Activity →
Nothing but a verbatim copy of the data, minus the images, should be returned.

Document images with source code:
^^^^^^^^

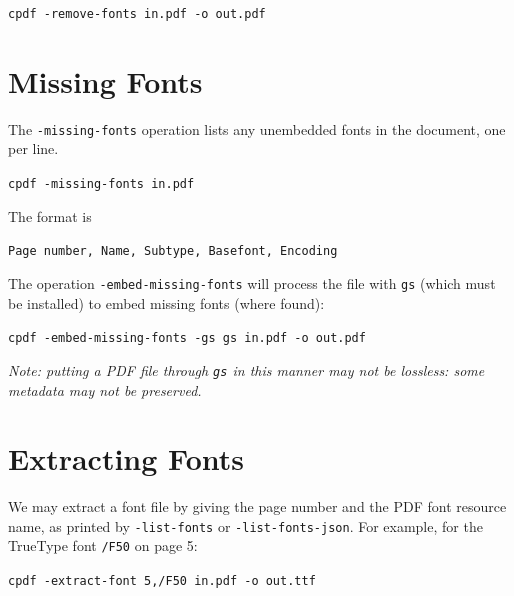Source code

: \documentclass{book}
\begin{document}
  \begin{framed}
  \small\noindent\verb!cpdf -remove-fonts in.pdf -o out.pdf!
  \end{framed}

\section{Missing Fonts}\label{listmisingfonts}
  The \verb!-missing-fonts! operation lists any unembedded fonts in the document, one per line.

  \begin{framed}
  \small\noindent\verb!cpdf -missing-fonts in.pdf!
  \end{framed}

  \noindent The format is

  \begin{framed}
  \small\noindent\verb!Page number, Name, Subtype, Basefont, Encoding!
  \end{framed}

\noindent The operation \texttt{-embed-missing-fonts} will process the file with \texttt{gs} (which must be installed) to embed missing fonts (where found):

  \begin{framed}
  \small\noindent\verb!cpdf -embed-missing-fonts -gs gs in.pdf -o out.pdf!
  \end{framed}

\noindent\textit{Note: putting a PDF file through \texttt{gs} in this manner may not be lossless: some metadata may not be preserved.}

\section{Extracting Fonts}

We may extract a font file by giving the page number and the PDF font resource name, as printed by \texttt{-list-fonts} or \texttt{-list-fonts-json}. For example, for the TrueType font \texttt{/F50} on page 5:

  \begin{framed}
  \small\noindent\verb!cpdf -extract-font 5,/F50 in.pdf -o out.ttf!
  \end{framed}

\ \ \ 
\end{document}
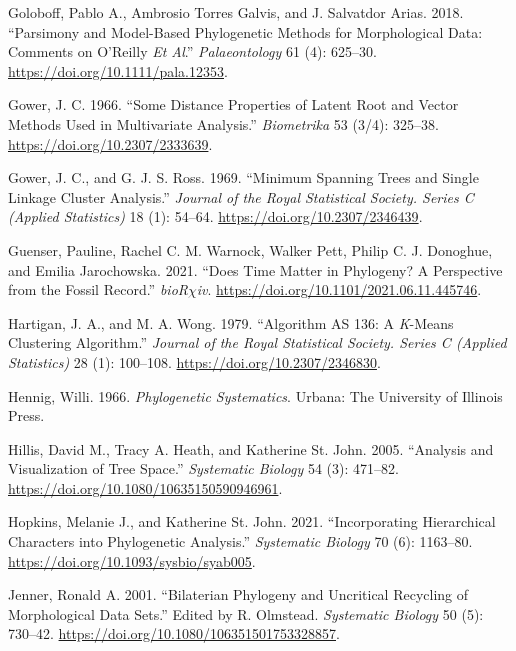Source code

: \begin{CSLReferences}{1}{0}
\leavevmode{}%
Goloboff, Pablo A., Ambrosio Torres Galvis, and J. Salvatdor Arias. 2018. {``Parsimony and Model-Based Phylogenetic Methods for Morphological Data: Comments on {O}'{Reilly} \emph{Et Al}.''} \emph{Palaeontology} 61 (4): 625--30. \url{https://doi.org/10.1111/pala.12353}.

\leavevmode{}%
Gower, J. C. 1966. {``Some Distance Properties of Latent Root and Vector Methods Used in Multivariate Analysis.''} \emph{Biometrika} 53 (3/4): 325--38. \url{https://doi.org/10.2307/2333639}.

\leavevmode{}%
Gower, J. C., and G. J. S. Ross. 1969. {``Minimum Spanning Trees and Single Linkage Cluster Analysis.''} \emph{Journal of the Royal Statistical Society. Series C (Applied Statistics)} 18 (1): 54--64. \url{https://doi.org/10.2307/2346439}.

\leavevmode{}%
Guenser, Pauline, Rachel C. M. Warnock, Walker Pett, Philip C. J. Donoghue, and Emilia Jarochowska. 2021. {``Does Time Matter in Phylogeny? A Perspective from the Fossil Record.''} \emph{bioR{\(\chi\)}iv}. \url{https://doi.org/10.1101/2021.06.11.445746}.

\leavevmode{}%
Hartigan, J. A., and M. A. Wong. 1979. {``Algorithm {AS} 136: A {\emph{K}}-Means Clustering Algorithm.''} \emph{Journal of the Royal Statistical Society. Series C (Applied Statistics)} 28 (1): 100--108. \url{https://doi.org/10.2307/2346830}.

\leavevmode{}%
Hennig, Willi. 1966. \emph{Phylogenetic Systematics}. {Urbana}: {The University of Illinois Press}.

\leavevmode{}%
Hillis, David M., Tracy A. Heath, and Katherine St. John. 2005. {``Analysis and Visualization of Tree Space.''} \emph{Systematic Biology} 54 (3): 471--82. \url{https://doi.org/10.1080/10635150590946961}.

\leavevmode{}%
Hopkins, Melanie J., and Katherine St. John. 2021. {``Incorporating Hierarchical Characters into Phylogenetic Analysis.''} \emph{Systematic Biology} 70 (6): 1163--80. \url{https://doi.org/10.1093/sysbio/syab005}.

\leavevmode{}%
Jenner, Ronald A. 2001. {``Bilaterian Phylogeny and Uncritical Recycling of Morphological Data Sets.''} Edited by R. Olmstead. \emph{Systematic Biology} 50 (5): 730--42. \url{https://doi.org/10.1080/106351501753328857}.


\end{CSLReferences}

^^^^^^^^

Task output →
Source code

: \documentclass{book}
\begin{document}
  \begin{framed}
  \small\noindent\verb!cpdf -remove-fonts in.pdf -o out.pdf!
  \end{framed}

\section{Missing Fonts}\label{listmisingfonts}
  The \verb!-missing-fonts! operation lists any unembedded fonts in the document, one per line.

  \begin{framed}
  \small\noindent\verb!cpdf -missing-fonts in.pdf!
  \end{framed}

  \noindent The format is

  \begin{framed}
  \small\noindent\verb!Page number, Name, Subtype, Basefont, Encoding!
  \end{framed}

\noindent The operation \texttt{-embed-missing-fonts} will process the file with \texttt{gs} (which must be installed) to embed missing fonts (where found):

  \begin{framed}
  \small\noindent\verb!cpdf -embed-missing-fonts -gs gs in.pdf -o out.pdf!
  \end{framed}

\noindent\textit{Note: putting a PDF file through \texttt{gs} in this manner may not be lossless: some metadata may not be preserved.}

\section{Extracting Fonts}

We may extract a font file by giving the page number and the PDF font resource name, as printed by \texttt{-list-fonts} or \texttt{-list-fonts-json}. For example, for the TrueType font \texttt{/F50} on page 5:

  \begin{framed}
  \small\noindent\verb!cpdf -extract-font 5,/F50 in.pdf -o out.ttf!
  \end{framed}

\ \ \ 
\end{document}
Source code

: \begin{CSLReferences}{1}{0}
\leavevmode{}%
Goloboff, Pablo A., Ambrosio Torres Galvis, and J. Salvatdor Arias. 2018. {``Parsimony and Model-Based Phylogenetic Methods for Morphological Data: Comments on {O}'{Reilly} \emph{Et Al}.''} \emph{Palaeontology} 61 (4): 625--30. \url{https://doi.org/10.1111/pala.12353}.

\leavevmode{}%
Gower, J. C. 1966. {``Some Distance Properties of Latent Root and Vector Methods Used in Multivariate Analysis.''} \emph{Biometrika} 53 (3/4): 325--38. \url{https://doi.org/10.2307/2333639}.

\leavevmode{}%
Gower, J. C., and G. J. S. Ross. 1969. {``Minimum Spanning Trees and Single Linkage Cluster Analysis.''} \emph{Journal of the Royal Statistical Society. Series C (Applied Statistics)} 18 (1): 54--64. \url{https://doi.org/10.2307/2346439}.

\leavevmode{}%
Guenser, Pauline, Rachel C. M. Warnock, Walker Pett, Philip C. J. Donoghue, and Emilia Jarochowska. 2021. {``Does Time Matter in Phylogeny? A Perspective from the Fossil Record.''} \emph{bioR{\(\chi\)}iv}. \url{https://doi.org/10.1101/2021.06.11.445746}.

\leavevmode{}%
Hartigan, J. A., and M. A. Wong. 1979. {``Algorithm {AS} 136: A {\emph{K}}-Means Clustering Algorithm.''} \emph{Journal of the Royal Statistical Society. Series C (Applied Statistics)} 28 (1): 100--108. \url{https://doi.org/10.2307/2346830}.

\leavevmode{}%
Hennig, Willi. 1966. \emph{Phylogenetic Systematics}. {Urbana}: {The University of Illinois Press}.

\leavevmode{}%
Hillis, David M., Tracy A. Heath, and Katherine St. John. 2005. {``Analysis and Visualization of Tree Space.''} \emph{Systematic Biology} 54 (3): 471--82. \url{https://doi.org/10.1080/10635150590946961}.

\leavevmode{}%
Hopkins, Melanie J., and Katherine St. John. 2021. {``Incorporating Hierarchical Characters into Phylogenetic Analysis.''} \emph{Systematic Biology} 70 (6): 1163--80. \url{https://doi.org/10.1093/sysbio/syab005}.

\leavevmode{}%
Jenner, Ronald A. 2001. {``Bilaterian Phylogeny and Uncritical Recycling of Morphological Data Sets.''} Edited by R. Olmstead. \emph{Systematic Biology} 50 (5): 730--42. \url{https://doi.org/10.1080/106351501753328857}.


\end{CSLReferences}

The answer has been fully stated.